[Stored entries]
::::::::

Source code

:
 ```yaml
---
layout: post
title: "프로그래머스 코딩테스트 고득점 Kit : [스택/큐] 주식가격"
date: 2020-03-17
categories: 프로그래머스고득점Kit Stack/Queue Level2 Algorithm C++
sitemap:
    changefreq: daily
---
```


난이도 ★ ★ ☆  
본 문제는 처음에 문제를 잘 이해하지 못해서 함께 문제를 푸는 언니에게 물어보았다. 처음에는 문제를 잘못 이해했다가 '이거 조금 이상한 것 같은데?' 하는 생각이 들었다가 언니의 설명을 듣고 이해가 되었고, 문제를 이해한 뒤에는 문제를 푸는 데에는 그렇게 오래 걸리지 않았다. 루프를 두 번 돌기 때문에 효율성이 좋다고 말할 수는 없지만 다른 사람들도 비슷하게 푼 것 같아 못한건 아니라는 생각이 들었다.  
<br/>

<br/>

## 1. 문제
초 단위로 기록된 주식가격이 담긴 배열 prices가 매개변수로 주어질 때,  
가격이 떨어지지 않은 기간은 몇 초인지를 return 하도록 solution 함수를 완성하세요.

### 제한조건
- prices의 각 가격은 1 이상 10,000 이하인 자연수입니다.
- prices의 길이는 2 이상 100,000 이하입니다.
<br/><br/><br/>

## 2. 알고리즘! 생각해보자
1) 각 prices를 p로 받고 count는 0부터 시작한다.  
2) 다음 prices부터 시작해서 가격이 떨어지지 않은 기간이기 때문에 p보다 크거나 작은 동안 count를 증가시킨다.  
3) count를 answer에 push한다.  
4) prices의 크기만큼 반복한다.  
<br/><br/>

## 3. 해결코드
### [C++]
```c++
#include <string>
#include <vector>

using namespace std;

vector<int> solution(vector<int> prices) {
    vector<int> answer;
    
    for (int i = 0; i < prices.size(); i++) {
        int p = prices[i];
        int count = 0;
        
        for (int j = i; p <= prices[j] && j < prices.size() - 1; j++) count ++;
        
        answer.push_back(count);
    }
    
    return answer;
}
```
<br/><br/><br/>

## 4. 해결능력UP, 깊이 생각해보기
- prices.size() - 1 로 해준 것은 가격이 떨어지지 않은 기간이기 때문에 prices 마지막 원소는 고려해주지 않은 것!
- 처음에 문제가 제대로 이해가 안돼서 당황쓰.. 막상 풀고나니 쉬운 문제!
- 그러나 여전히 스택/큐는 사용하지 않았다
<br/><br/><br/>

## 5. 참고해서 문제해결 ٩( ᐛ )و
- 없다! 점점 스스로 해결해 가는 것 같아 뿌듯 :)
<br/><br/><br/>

::::::::

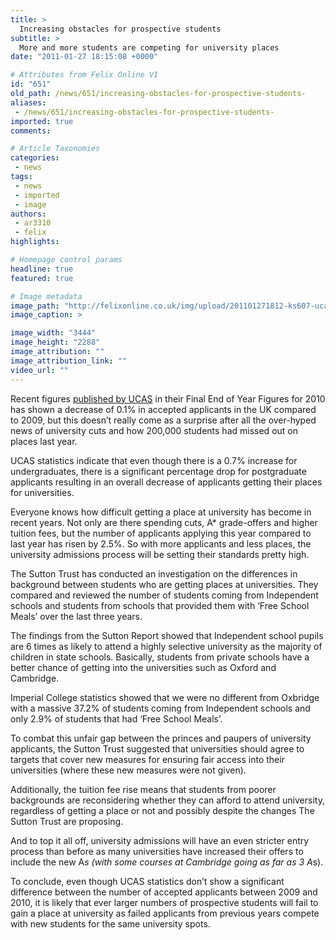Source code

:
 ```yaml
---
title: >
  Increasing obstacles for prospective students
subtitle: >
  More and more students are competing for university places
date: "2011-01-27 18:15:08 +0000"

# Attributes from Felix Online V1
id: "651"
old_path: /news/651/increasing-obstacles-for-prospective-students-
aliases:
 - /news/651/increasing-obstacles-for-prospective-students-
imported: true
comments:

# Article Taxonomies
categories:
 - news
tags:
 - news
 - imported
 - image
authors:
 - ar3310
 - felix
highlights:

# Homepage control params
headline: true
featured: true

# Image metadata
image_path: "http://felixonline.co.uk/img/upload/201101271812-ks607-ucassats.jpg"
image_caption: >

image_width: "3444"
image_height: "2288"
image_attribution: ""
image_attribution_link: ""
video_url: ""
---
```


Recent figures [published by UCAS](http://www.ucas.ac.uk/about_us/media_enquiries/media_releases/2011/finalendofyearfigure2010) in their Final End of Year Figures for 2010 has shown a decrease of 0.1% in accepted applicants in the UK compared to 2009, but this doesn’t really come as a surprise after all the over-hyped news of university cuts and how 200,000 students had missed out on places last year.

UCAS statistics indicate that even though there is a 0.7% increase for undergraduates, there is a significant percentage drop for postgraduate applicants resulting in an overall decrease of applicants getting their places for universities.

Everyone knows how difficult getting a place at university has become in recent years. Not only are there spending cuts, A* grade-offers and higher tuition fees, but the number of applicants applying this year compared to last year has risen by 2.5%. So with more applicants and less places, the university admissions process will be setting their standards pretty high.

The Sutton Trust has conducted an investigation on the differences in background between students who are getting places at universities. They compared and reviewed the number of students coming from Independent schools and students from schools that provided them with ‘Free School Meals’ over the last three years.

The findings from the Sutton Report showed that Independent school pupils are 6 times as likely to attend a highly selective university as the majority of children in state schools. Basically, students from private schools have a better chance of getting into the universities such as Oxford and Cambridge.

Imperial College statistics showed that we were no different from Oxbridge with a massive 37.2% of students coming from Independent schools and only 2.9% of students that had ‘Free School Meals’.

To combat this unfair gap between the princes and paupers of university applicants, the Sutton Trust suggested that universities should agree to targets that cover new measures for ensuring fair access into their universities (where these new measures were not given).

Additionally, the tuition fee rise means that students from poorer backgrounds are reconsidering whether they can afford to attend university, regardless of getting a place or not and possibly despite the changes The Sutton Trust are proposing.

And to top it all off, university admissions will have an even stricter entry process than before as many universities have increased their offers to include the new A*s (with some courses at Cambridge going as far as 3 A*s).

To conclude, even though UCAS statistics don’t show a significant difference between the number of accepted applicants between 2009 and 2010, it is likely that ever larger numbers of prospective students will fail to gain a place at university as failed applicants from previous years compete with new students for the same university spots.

::::::::

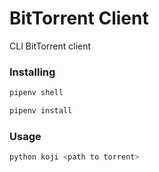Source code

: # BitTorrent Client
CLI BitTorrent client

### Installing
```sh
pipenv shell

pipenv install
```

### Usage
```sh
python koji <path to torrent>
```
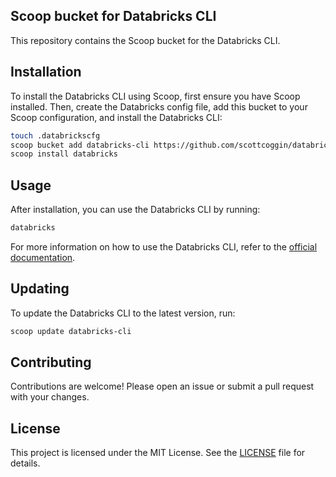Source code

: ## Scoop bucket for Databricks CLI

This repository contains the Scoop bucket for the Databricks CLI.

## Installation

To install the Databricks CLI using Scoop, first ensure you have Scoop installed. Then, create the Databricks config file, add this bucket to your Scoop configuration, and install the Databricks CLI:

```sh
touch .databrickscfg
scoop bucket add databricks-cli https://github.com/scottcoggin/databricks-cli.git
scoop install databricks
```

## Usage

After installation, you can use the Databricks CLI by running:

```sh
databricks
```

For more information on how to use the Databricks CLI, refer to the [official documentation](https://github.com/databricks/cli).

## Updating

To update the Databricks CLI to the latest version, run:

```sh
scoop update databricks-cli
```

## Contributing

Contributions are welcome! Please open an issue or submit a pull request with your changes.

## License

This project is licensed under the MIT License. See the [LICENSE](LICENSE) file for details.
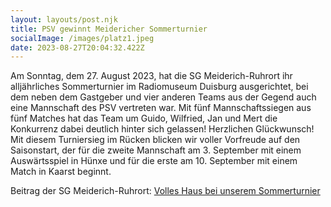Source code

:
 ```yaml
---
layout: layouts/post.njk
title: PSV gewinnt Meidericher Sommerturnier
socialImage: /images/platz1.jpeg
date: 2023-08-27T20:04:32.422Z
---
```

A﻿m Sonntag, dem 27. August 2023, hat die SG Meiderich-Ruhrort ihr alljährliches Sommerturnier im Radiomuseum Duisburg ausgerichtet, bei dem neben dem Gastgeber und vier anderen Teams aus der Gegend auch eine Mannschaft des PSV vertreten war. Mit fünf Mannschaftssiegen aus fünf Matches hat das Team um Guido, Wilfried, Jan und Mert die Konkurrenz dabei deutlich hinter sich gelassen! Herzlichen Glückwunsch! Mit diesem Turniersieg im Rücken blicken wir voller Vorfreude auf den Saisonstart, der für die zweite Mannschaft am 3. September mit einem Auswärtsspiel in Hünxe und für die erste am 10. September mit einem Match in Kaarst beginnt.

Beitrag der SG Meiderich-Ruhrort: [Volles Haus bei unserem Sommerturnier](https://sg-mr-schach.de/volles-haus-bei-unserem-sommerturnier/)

::::::::

* _Activity_
The answer should consist of every line above in which "return" appears.

* _Your response_
가격이 떨어지지 않은 기간은 몇 초인지를 return 하도록 solution 함수를 완성하세요.
    return answer;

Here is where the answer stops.